== Record excerpts ==
== == ==
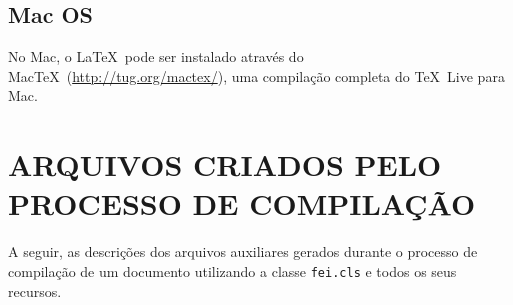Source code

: \documentclass{fei}
\begin{document}
	\section{Mac OS}
	
	No Mac, o \LaTeX\ pode ser instalado através do Mac\TeX\ (\url{http://tug.org/mactex/}), uma compilação completa do \TeX\ Live para Mac.

	
	\appendix
	
	\chapter{ARQUIVOS CRIADOS PELO PROCESSO DE COMPILAÇÃO}
	
	A seguir, as descrições dos arquivos auxiliares gerados durante o processo de compilação de um documento utilizando a classe \texttt{fei.cls} e todos os seus recursos.
		
\end{document}
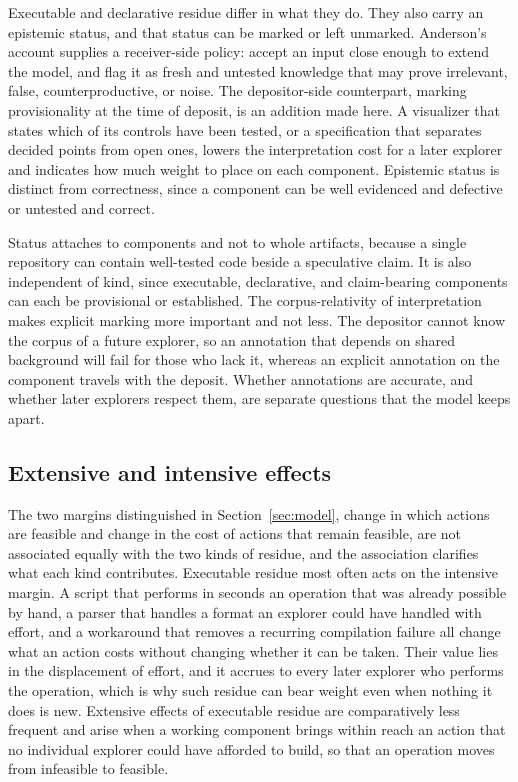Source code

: \documentclass[11pt]{article}
\theoremstyle{definition}
\theoremstyle{remark}
\begin{document}
Executable and declarative residue differ in what they do. They also carry an epistemic status, and that status can be marked or left unmarked. Anderson's account supplies a receiver-side policy: accept an input close enough to extend the model, and flag it as fresh and untested knowledge that may prove irrelevant, false, counterproductive, or noise. The depositor-side counterpart, marking provisionality at the time of deposit, is an addition made here. A visualizer that states which of its controls have been tested, or a specification that separates decided points from open ones, lowers the interpretation cost for a later explorer and indicates how much weight to place on each component. Epistemic status is distinct from correctness, since a component can be well evidenced and defective or untested and correct.

Status attaches to components and not to whole artifacts, because a single repository can contain well-tested code beside a speculative claim. It is also independent of kind, since executable, declarative, and claim-bearing components can each be provisional or established. The corpus-relativity of interpretation makes explicit marking more important and not less. The depositor cannot know the corpus of a future explorer, so an annotation that depends on shared background will fail for those who lack it, whereas an explicit annotation on the component travels with the deposit. Whether annotations are accurate, and whether later explorers respect them, are separate questions that the model keeps apart.

\subsection{Extensive and intensive effects}\label{sec:margins}

The two margins distinguished in Section~\ref{sec:model}, change in which actions are feasible and change in the cost of actions that remain feasible, are not associated equally with the two kinds of residue, and the association clarifies what each kind contributes. Executable residue most often acts on the intensive margin. A script that performs in seconds an operation that was already possible by hand, a parser that handles a format an explorer could have handled with effort, and a workaround that removes a recurring compilation failure all change what an action costs without changing whether it can be taken. Their value lies in the displacement of effort, and it accrues to every later explorer who performs the operation, which is why such residue can bear weight even when nothing it does is new. Extensive effects of executable residue are comparatively less frequent and arise when a working component brings within reach an action that no individual explorer could have afforded to build, so that an operation moves from infeasible to feasible.
\end{document}
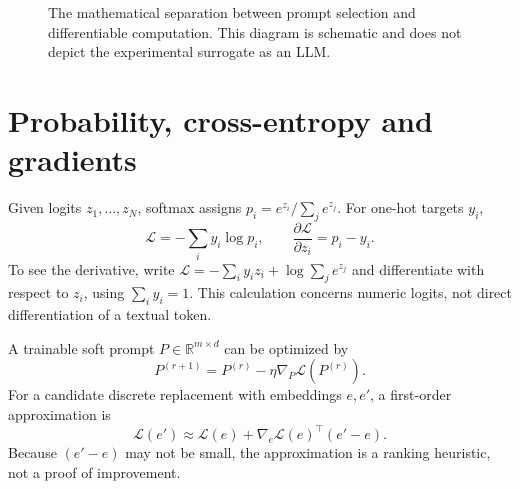 \documentclass[12pt,a4paper,oneside]{report}
\newcommand{\Vocab}{\mathcal V}
\newcommand{\R}{\mathbb R}
\begin{document}
\begin{figure}[htbp]\centering
{}
\caption{The mathematical separation between prompt selection and differentiable computation. This diagram is schematic and does not depict the experimental surrogate as an LLM.}\label{fig:interface}
\end{figure}

\section{Probability, cross-entropy and gradients}
Given logits $z_1,\ldots,z_N$, softmax assigns $p_i=e^{z_i}/\sum_j e^{z_j}$. For one-hot targets $y_i$,
\begin{equation}\mathcal L=-\sum_i y_i\log p_i,\qquad \frac{\partial\mathcal L}{\partial z_i}=p_i-y_i.\label{eq:softmaxgrad}\end{equation}
To see the derivative, write $\mathcal L=-\sum_i y_i z_i +\log\sum_j e^{z_j}$ and differentiate with respect to $z_i$, using $\sum_i y_i=1$. This calculation concerns numeric logits, not direct differentiation of a textual token.

A trainable soft prompt $P\in\R^{m\times d}$ can be optimized by
\begin{equation}P^{(r+1)}=P^{(r)}-\eta\nabla_P\mathcal L(P^{(r)}).\end{equation}
For a candidate discrete replacement with embeddings $e,e'$, a first-order approximation is
\begin{equation}\mathcal L(e')\approx\mathcal L(e)+\nabla_e\mathcal L(e)^\top(e'-e).\label{eq:taylor}\end{equation}
Because $(e'-e)$ may not be small, the approximation is a ranking heuristic, not a proof of improvement.
\end{document}
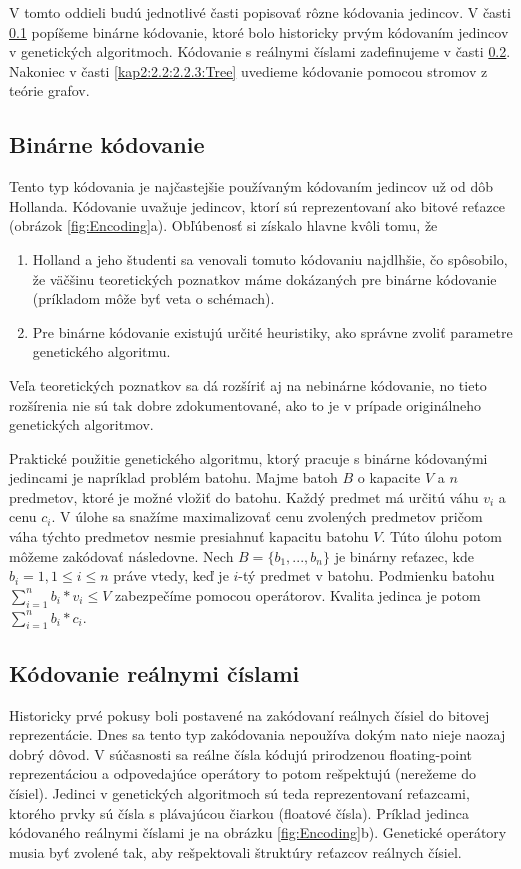 V tomto oddieli budú jednotlivé časti popisovať rôzne kódovania jedincov. V časti \ref{kap2:2.2:2.2.1:Binary} popíšeme binárne kódovanie, ktoré bolo historicky prvým kódovaním jedincov v genetických algoritmoch. Kódovanie s reálnymi číslami zadefinujeme v časti \ref{kap2:2.2:2.2.2:RealValued}. Nakoniec v časti \ref{kap2:2.2:2.2.3:Tree} uvedieme kódovanie pomocou stromov z teórie grafov.
\subsection{Binárne kódovanie}\label{kap2:2.2:2.2.1:Binary}
Tento typ kódovania je najčastejšie používaným kódovaním jedincov už od dôb Hollanda. Kódovanie uvažuje jedincov, ktorí sú reprezentovaní ako bitové reťazce (obrázok \ref{fig:Encoding}a). Obľúbenosť si získalo hlavne kvôli tomu, že 
\begin{enumerate}
\item Holland a jeho študenti sa venovali tomuto kódovaniu najdlhšie, čo spôsobilo, že väčšinu teoretických poznatkov máme dokázaných pre binárne kódovanie (príkladom môže byť veta o schémach).
\item Pre binárne kódovanie existujú určité heuristiky, ako správne zvoliť parametre genetického algoritmu.
\end{enumerate}
Veľa teoretických poznatkov sa dá rozšíriť aj na nebinárne kódovanie, no tieto rozšírenia nie sú tak dobre zdokumentované, ako to je v prípade originálneho genetických algoritmov.

Praktické použitie genetického algoritmu, ktorý pracuje s binárne kódovanými jedincami je napríklad problém batohu. Majme batoh $B$ o kapacite $V$ a $n$ predmetov, ktoré je možné vložiť do batohu. Každý predmet má určitú váhu $v_i$ a cenu $c_i$. V úlohe sa snažíme maximalizovať cenu zvolených predmetov pričom váha týchto predmetov nesmie presiahnuť kapacitu batohu $V$. Túto úlohu potom môžeme zakódovať následovne. Nech $B=\{b_1,...,b_n\}$ je binárny reťazec, kde $b_i = 1, 1 \leq i \leq n$ práve vtedy, keď je $i$-tý predmet v batohu. Podmienku batohu $\sum_{i=1}^{n} b_i * v_i \leq V$ zabezpečíme pomocou operátorov. Kvalita jedinca je potom $\sum_{i=1}^{n} b_i * c_i$.
\subsection{Kódovanie reálnymi číslami}\label{kap2:2.2:2.2.2:RealValued}
Historicky prvé pokusy boli postavené na zakódovaní reálnych čísiel do bitovej reprezentácie. Dnes sa tento typ zakódovania nepoužíva dokým nato nieje naozaj dobrý dôvod. V súčasnosti sa reálne čísla kódujú prirodzenou floating-point reprezentáciou a odpovedajúce operátory to potom rešpektujú (nerežeme do čísiel). Jedinci v genetických algoritmoch sú teda reprezentovaní reťazcami, ktorého prvky sú čísla s plávajúcou čiarkou (floatové čísla).
Príklad jedinca kódovaného reálnymi číslami je na obrázku \ref{fig:Encoding}b). Genetické operátory musia byť zvolené tak, aby rešpektovali štruktúry reťazcov reálnych čísiel.

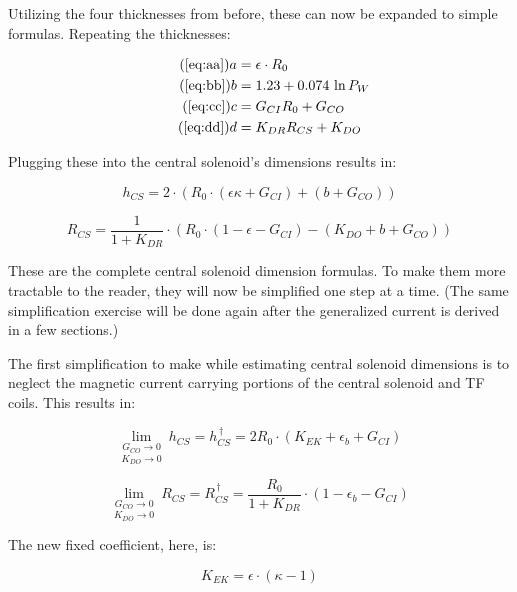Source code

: Utilizing the four thicknesses from before, these can now be expanded to simple formulas. Repeating the thicknesses:

\begin{align}
	\tag{\ref{eq:aa}}
	a &= \epsilon \cdot R_0 \\
	\tag{\ref{eq:bb}}
	b &= 1.23 + 0.074 \ \textnormal{ln} \, P_W \\
	\tag{\ref{eq:cc}}
	c &= G_{CI} R_0 + G_{CO} \\
 	\tag{\ref{eq:dd}}
	d &= K_{DR} R_{CS} + K_{DO} 
\end{align}

Plugging these into the central solenoid's dimensions results in:

\begin{equation}
	h_{CS} = 2 \cdot \left( R_0 \cdot \left( \epsilon \kappa + G_{CI} \right) + \left( b + G_{CO} \right) \right)
\end{equation}

\begin{equation}
	R_{CS} = \frac{ 1 }{ 1 + K_{DR} } \cdot \left( R_0 \cdot \left( 1 - \epsilon - G_{CI}  \right) - \left( K_{DO} + b + G_{CO}  \right) \right)
\end{equation}

These are the complete central solenoid dimension formulas. To make them more tractable to the reader, they will now be simplified one step at a time. (The same simplification exercise will be done again after the generalized current is derived in a few sections.)

The first simplification to make while estimating central solenoid dimensions is to neglect the magnetic current carrying portions of the central solenoid and TF coils. This results in:

\begin{equation}
	\underset{K_{DO} \to 0}{\underset{G_{CO} \to 0}{\lim}} \ h_{CS} = h_{CS}^{\,\dagger} = 2 R_0 \cdot \left( K_{EK} + \epsilon_b + G_{CI} \right) 
\end{equation}

\begin{equation}
	\underset{K_{DO} \to 0}{\underset{G_{CO} \to 0}{\lim}} \ R_{CS} = R_{CS}^{\,\dagger} = \frac{ R_0 }{ 1 + K_{DR} } \cdot \left( 1 - \epsilon_b - G_{CI}  \right)
\end{equation}

The new fixed coefficient, here, is:

\begin{equation}
	K_{EK} = \epsilon \cdot \left( \kappa - 1 \right)
\end{equation}


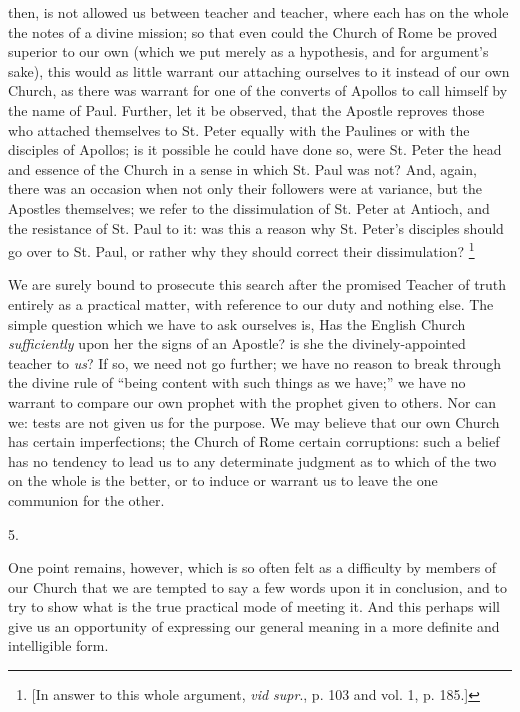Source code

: then, is not allowed us between teacher and teacher, where each has on
the whole the notes of a divine mission; so that even could the Church
of Rome be proved superior to our own (which we put merely as a
hypothesis, and for argument's sake), this would as little warrant our
attaching ourselves to it instead of our own Church, as there was
warrant for one of the converts of Apollos to call himself by the name
of Paul. Further, let it be observed, that the Apostle reproves those
who attached themselves to St. Peter equally with the Paulines or with
the disciples of Apollos; is it possible he could have done so, were
St. Peter the head and essence of the Church in a sense in which St.
Paul was not? And, again, there was an occasion when not only their
followers were at variance, but the Apostles themselves; we refer to
the dissimulation of St. Peter at Antioch, and the resistance of St.
Paul to it: was this a reason why St. Peter's disciples should go over
to St. Paul, or rather why they should correct their dissimulation? \footnote{[In answer to this whole argument, \emph{vid supr}., p. 103 and
vol. 1, p. 185.]}

We are surely bound to prosecute this search after the promised
Teacher of truth entirely as a practical matter, with reference to our
duty and nothing else. The simple question which we have to ask
ourselves is, Has the English Church \emph{sufficiently} upon her the
signs of an Apostle? is she the divinely-appointed teacher to \emph{us}?
If so, we need not go further; we have no reason to break through the
divine rule of ``being content with such things as we have;''
we have no warrant to compare our own prophet with the prophet given
to others. Nor can we: tests are not given us for the purpose.
We may believe that our own Church has certain imperfections; the
Church of Rome certain corruptions: such a belief has no tendency to
lead us to any determinate judgment as to which of the two on the
whole is the better, or to induce or warrant us to leave the one
communion for the other.

5.

One point remains, however, which is so often felt as a difficulty
by members of our Church that we are tempted to say a few words upon
it in conclusion, and to try to show what is the true practical mode
of meeting it. And this perhaps will give us an opportunity of
expressing our general meaning in a more definite and intelligible
form.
== == ==
== Exercise prompt ==
For the data above, state how many of its lines contain the word "should", giving no other text.

== Output of the exercise ==
2